» **TRY IT**
Set down exactly the lines below between the line holding "## JSON Object" and the line holding "ADF can also", inclusive; no other line belongs in the answer.

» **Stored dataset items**
::::
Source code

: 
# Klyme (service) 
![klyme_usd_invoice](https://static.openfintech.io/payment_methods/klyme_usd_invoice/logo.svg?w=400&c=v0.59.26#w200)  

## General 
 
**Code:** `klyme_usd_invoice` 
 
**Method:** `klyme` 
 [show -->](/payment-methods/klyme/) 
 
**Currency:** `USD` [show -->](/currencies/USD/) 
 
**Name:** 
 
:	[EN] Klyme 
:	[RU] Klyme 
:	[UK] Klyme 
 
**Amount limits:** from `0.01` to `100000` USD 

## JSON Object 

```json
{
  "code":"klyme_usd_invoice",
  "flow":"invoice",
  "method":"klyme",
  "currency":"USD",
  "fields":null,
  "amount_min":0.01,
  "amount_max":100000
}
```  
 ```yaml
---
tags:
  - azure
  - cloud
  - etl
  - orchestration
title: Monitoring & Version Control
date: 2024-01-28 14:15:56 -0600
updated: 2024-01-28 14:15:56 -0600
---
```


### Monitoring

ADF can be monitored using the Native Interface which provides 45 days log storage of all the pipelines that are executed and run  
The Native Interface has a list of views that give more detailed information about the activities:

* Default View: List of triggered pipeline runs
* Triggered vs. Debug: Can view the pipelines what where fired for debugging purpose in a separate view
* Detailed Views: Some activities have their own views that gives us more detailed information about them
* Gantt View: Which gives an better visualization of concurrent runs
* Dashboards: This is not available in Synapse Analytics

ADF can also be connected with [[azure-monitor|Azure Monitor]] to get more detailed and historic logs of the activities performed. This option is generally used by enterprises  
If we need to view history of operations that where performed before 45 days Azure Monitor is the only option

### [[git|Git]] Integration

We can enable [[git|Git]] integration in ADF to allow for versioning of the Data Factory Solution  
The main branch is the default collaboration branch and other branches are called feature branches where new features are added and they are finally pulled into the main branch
::::
» **YOUR RESPONSE**
## JSON Object 

```json
{
  "code":"klyme_usd_invoice",
  "flow":"invoice",
  "method":"klyme",
  "currency":"USD",
  "fields":null,
  "amount_min":0.01,
  "amount_max":100000
}
```  
 ```yaml
---
tags:
  - azure
  - cloud
  - etl
  - orchestration
title: Monitoring & Version Control
date: 2024-01-28 14:15:56 -0600
updated: 2024-01-28 14:15:56 -0600
---
```


### Monitoring

ADF can be monitored using the Native Interface which provides 45 days log storage of all the pipelines that are executed and run  
The Native Interface has a list of views that give more detailed information about the activities:

* Default View: List of triggered pipeline runs
* Triggered vs. Debug: Can view the pipelines what where fired for debugging purpose in a separate view
* Detailed Views: Some activities have their own views that gives us more detailed information about them
* Gantt View: Which gives an better visualization of concurrent runs
* Dashboards: This is not available in Synapse Analytics

ADF can also be connected with [[azure-monitor|Azure Monitor]] to get more detailed and historic logs of the activities performed. This option is generally used by enterprises  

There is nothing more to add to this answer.